- Opening Delimiter -
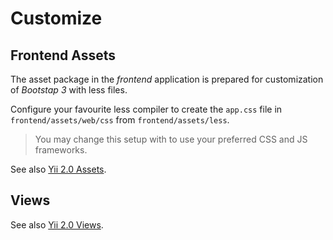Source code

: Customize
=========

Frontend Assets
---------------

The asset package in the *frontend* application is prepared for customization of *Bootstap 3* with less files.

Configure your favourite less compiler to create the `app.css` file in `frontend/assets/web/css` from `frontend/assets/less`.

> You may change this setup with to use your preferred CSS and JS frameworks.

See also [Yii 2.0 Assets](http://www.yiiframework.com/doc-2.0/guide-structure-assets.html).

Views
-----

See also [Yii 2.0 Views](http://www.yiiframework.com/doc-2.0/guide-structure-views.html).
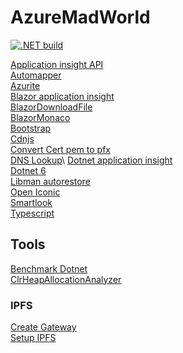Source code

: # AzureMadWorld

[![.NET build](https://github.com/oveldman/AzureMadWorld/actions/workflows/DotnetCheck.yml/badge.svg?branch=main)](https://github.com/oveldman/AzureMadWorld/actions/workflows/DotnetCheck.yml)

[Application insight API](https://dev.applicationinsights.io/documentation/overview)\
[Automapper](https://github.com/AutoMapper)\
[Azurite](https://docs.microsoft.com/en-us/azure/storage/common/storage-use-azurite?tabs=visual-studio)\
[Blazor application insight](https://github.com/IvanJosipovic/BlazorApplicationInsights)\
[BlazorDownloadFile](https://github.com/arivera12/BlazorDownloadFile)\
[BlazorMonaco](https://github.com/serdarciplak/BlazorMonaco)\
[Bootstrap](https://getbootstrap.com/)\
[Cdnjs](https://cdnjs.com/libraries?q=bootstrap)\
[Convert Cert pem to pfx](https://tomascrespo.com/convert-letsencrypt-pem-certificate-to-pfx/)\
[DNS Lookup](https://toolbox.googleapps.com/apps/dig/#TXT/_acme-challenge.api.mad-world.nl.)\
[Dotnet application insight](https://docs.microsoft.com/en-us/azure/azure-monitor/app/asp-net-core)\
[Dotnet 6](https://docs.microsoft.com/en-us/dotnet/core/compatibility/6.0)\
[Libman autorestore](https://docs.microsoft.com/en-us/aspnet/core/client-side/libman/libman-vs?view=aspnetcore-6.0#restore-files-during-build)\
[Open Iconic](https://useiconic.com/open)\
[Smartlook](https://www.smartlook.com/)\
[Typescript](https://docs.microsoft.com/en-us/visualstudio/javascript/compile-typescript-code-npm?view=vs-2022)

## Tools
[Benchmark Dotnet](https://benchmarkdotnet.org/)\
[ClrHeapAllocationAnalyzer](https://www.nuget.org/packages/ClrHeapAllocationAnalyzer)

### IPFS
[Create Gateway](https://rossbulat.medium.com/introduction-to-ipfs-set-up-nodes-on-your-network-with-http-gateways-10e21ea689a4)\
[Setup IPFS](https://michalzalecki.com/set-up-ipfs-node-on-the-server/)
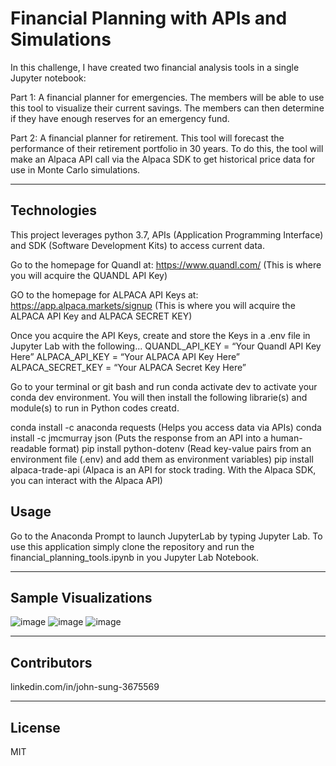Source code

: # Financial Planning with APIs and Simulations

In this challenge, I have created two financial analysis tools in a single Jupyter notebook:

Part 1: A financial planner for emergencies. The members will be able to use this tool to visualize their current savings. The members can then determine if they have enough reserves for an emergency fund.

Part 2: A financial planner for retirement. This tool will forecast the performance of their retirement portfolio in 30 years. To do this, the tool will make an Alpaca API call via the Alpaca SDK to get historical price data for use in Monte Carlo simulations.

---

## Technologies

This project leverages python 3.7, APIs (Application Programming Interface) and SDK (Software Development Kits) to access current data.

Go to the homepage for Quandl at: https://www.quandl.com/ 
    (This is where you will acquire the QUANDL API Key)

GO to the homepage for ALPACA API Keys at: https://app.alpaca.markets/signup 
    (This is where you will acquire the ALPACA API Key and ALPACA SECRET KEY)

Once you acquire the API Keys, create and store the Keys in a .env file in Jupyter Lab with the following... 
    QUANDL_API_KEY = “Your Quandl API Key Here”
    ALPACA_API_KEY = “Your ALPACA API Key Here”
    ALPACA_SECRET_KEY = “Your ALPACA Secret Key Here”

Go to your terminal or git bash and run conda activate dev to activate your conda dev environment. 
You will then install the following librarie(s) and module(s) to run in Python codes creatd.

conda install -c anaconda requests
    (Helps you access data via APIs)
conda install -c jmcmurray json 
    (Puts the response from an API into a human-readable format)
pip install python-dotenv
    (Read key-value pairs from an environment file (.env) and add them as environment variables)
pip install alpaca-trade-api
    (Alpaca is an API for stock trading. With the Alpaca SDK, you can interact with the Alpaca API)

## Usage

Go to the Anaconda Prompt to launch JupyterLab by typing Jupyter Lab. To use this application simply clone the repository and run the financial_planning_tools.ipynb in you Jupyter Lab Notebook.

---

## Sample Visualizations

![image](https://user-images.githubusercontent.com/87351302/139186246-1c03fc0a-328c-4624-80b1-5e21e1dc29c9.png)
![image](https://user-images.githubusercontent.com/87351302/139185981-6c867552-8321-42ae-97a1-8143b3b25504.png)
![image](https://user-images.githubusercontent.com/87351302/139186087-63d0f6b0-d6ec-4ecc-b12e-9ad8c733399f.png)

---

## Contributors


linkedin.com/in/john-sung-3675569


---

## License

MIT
- Closing Delimiter -
What is expected |
Restate the records word for word and drop the images.

Answer section |
Source code

: Customize
=========

Frontend Assets
---------------

The asset package in the *frontend* application is prepared for customization of *Bootstap 3* with less files.

Configure your favourite less compiler to create the `app.css` file in `frontend/assets/web/css` from `frontend/assets/less`.

> You may change this setup with to use your preferred CSS and JS frameworks.

See also [Yii 2.0 Assets](http://www.yiiframework.com/doc-2.0/guide-structure-assets.html).

Views
-----

See also [Yii 2.0 Views](http://www.yiiframework.com/doc-2.0/guide-structure-views.html).
Source code

: # AzureMadWorld

[![.NET build](https://github.com/oveldman/AzureMadWorld/actions/workflows/DotnetCheck.yml/badge.svg?branch=main)](https://github.com/oveldman/AzureMadWorld/actions/workflows/DotnetCheck.yml)

[Application insight API](https://dev.applicationinsights.io/documentation/overview)\
[Automapper](https://github.com/AutoMapper)\
[Azurite](https://docs.microsoft.com/en-us/azure/storage/common/storage-use-azurite?tabs=visual-studio)\
[Blazor application insight](https://github.com/IvanJosipovic/BlazorApplicationInsights)\
[BlazorDownloadFile](https://github.com/arivera12/BlazorDownloadFile)\
[BlazorMonaco](https://github.com/serdarciplak/BlazorMonaco)\
[Bootstrap](https://getbootstrap.com/)\
[Cdnjs](https://cdnjs.com/libraries?q=bootstrap)\
[Convert Cert pem to pfx](https://tomascrespo.com/convert-letsencrypt-pem-certificate-to-pfx/)\
[DNS Lookup](https://toolbox.googleapps.com/apps/dig/#TXT/_acme-challenge.api.mad-world.nl.)\
[Dotnet application insight](https://docs.microsoft.com/en-us/azure/azure-monitor/app/asp-net-core)\
[Dotnet 6](https://docs.microsoft.com/en-us/dotnet/core/compatibility/6.0)\
[Libman autorestore](https://docs.microsoft.com/en-us/aspnet/core/client-side/libman/libman-vs?view=aspnetcore-6.0#restore-files-during-build)\
[Open Iconic](https://useiconic.com/open)\
[Smartlook](https://www.smartlook.com/)\
[Typescript](https://docs.microsoft.com/en-us/visualstudio/javascript/compile-typescript-code-npm?view=vs-2022)

## Tools
[Benchmark Dotnet](https://benchmarkdotnet.org/)\
[ClrHeapAllocationAnalyzer](https://www.nuget.org/packages/ClrHeapAllocationAnalyzer)

### IPFS
[Create Gateway](https://rossbulat.medium.com/introduction-to-ipfs-set-up-nodes-on-your-network-with-http-gateways-10e21ea689a4)\
[Setup IPFS](https://michalzalecki.com/set-up-ipfs-node-on-the-server/)
Source code

: # Financial Planning with APIs and Simulations

In this challenge, I have created two financial analysis tools in a single Jupyter notebook:

Part 1: A financial planner for emergencies. The members will be able to use this tool to visualize their current savings. The members can then determine if they have enough reserves for an emergency fund.

Part 2: A financial planner for retirement. This tool will forecast the performance of their retirement portfolio in 30 years. To do this, the tool will make an Alpaca API call via the Alpaca SDK to get historical price data for use in Monte Carlo simulations.

---

## Technologies

This project leverages python 3.7, APIs (Application Programming Interface) and SDK (Software Development Kits) to access current data.

Go to the homepage for Quandl at: https://www.quandl.com/ 
    (This is where you will acquire the QUANDL API Key)

GO to the homepage for ALPACA API Keys at: https://app.alpaca.markets/signup 
    (This is where you will acquire the ALPACA API Key and ALPACA SECRET KEY)

Once you acquire the API Keys, create and store the Keys in a .env file in Jupyter Lab with the following... 
    QUANDL_API_KEY = “Your Quandl API Key Here”
    ALPACA_API_KEY = “Your ALPACA API Key Here”
    ALPACA_SECRET_KEY = “Your ALPACA Secret Key Here”

Go to your terminal or git bash and run conda activate dev to activate your conda dev environment. 
You will then install the following librarie(s) and module(s) to run in Python codes creatd.

conda install -c anaconda requests
    (Helps you access data via APIs)
conda install -c jmcmurray json 
    (Puts the response from an API into a human-readable format)
pip install python-dotenv
    (Read key-value pairs from an environment file (.env) and add them as environment variables)
pip install alpaca-trade-api
    (Alpaca is an API for stock trading. With the Alpaca SDK, you can interact with the Alpaca API)

## Usage

Go to the Anaconda Prompt to launch JupyterLab by typing Jupyter Lab. To use this application simply clone the repository and run the financial_planning_tools.ipynb in you Jupyter Lab Notebook.

---

## Sample Visualizations

![image](https://user-images.githubusercontent.com/87351302/139186246-1c03fc0a-328c-4624-80b1-5e21e1dc29c9.png)
![image](https://user-images.githubusercontent.com/87351302/139185981-6c867552-8321-42ae-97a1-8143b3b25504.png)
![image](https://user-images.githubusercontent.com/87351302/139186087-63d0f6b0-d6ec-4ecc-b12e-9ad8c733399f.png)

---

## Contributors


linkedin.com/in/john-sung-3675569


---

## License

MIT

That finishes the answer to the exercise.